WHAT YOU ARE ASKED TO DO
Output all records below verbatim.
START DATA SHOWN
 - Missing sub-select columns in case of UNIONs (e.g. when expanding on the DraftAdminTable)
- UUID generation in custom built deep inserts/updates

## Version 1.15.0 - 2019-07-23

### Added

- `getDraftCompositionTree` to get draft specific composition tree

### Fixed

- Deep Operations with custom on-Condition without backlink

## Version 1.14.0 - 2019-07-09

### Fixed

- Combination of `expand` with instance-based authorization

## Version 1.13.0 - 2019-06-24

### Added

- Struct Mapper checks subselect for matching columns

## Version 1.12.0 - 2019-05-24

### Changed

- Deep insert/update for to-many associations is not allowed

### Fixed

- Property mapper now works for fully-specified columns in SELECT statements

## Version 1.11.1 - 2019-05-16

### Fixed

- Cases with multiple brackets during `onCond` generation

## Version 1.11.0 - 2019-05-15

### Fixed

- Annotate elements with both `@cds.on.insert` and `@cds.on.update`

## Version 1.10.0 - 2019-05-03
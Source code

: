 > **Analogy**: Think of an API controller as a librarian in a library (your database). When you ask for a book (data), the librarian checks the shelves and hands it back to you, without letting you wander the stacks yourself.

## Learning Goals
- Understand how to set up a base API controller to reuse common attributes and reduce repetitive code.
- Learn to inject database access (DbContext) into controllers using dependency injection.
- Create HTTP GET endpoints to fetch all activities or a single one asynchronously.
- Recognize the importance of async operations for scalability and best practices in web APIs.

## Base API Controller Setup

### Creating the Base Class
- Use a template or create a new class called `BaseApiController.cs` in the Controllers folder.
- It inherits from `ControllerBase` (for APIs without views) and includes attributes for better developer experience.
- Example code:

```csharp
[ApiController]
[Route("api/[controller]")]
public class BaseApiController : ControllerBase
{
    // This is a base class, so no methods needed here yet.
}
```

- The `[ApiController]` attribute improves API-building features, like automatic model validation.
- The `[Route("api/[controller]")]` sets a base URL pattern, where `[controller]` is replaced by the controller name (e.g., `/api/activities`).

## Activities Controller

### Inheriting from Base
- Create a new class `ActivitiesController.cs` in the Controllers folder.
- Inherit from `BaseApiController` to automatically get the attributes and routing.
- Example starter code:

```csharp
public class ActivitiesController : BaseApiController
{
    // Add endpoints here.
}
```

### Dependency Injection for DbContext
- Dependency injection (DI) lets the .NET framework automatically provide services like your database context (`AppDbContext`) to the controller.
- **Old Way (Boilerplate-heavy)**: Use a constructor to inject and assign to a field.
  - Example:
END DATA SHOWN
COMPLETED TASK
 - Missing sub-select columns in case of UNIONs (e.g. when expanding on the DraftAdminTable)
- UUID generation in custom built deep inserts/updates

## Version 1.15.0 - 2019-07-23

### Added

- `getDraftCompositionTree` to get draft specific composition tree

### Fixed

- Deep Operations with custom on-Condition without backlink

## Version 1.14.0 - 2019-07-09

### Fixed

- Combination of `expand` with instance-based authorization

## Version 1.13.0 - 2019-06-24

### Added

- Struct Mapper checks subselect for matching columns

## Version 1.12.0 - 2019-05-24

### Changed

- Deep insert/update for to-many associations is not allowed

### Fixed

- Property mapper now works for fully-specified columns in SELECT statements

## Version 1.11.1 - 2019-05-16

### Fixed

- Cases with multiple brackets during `onCond` generation

## Version 1.11.0 - 2019-05-15

### Fixed

- Annotate elements with both `@cds.on.insert` and `@cds.on.update`

## Version 1.10.0 - 2019-05-03
Source code

: > **Analogy**: Think of an API controller as a librarian in a library (your database). When you ask for a book (data), the librarian checks the shelves and hands it back to you, without letting you wander the stacks yourself.

## Learning Goals
- Understand how to set up a base API controller to reuse common attributes and reduce repetitive code.
- Learn to inject database access (DbContext) into controllers using dependency injection.
- Create HTTP GET endpoints to fetch all activities or a single one asynchronously.
- Recognize the importance of async operations for scalability and best practices in web APIs.

## Base API Controller Setup

### Creating the Base Class
- Use a template or create a new class called `BaseApiController.cs` in the Controllers folder.
- It inherits from `ControllerBase` (for APIs without views) and includes attributes for better developer experience.
- Example code:

```csharp
[ApiController]
[Route("api/[controller]")]
public class BaseApiController : ControllerBase
{
    // This is a base class, so no methods needed here yet.
}
```

- The `[ApiController]` attribute improves API-building features, like automatic model validation.
- The `[Route("api/[controller]")]` sets a base URL pattern, where `[controller]` is replaced by the controller name (e.g., `/api/activities`).

## Activities Controller

### Inheriting from Base
- Create a new class `ActivitiesController.cs` in the Controllers folder.
- Inherit from `BaseApiController` to automatically get the attributes and routing.
- Example starter code:

```csharp
public class ActivitiesController : BaseApiController
{
    // Add endpoints here.
}
```

### Dependency Injection for DbContext
- Dependency injection (DI) lets the .NET framework automatically provide services like your database context (`AppDbContext`) to the controller.
- **Old Way (Boilerplate-heavy)**: Use a constructor to inject and assign to a field.
  - Example:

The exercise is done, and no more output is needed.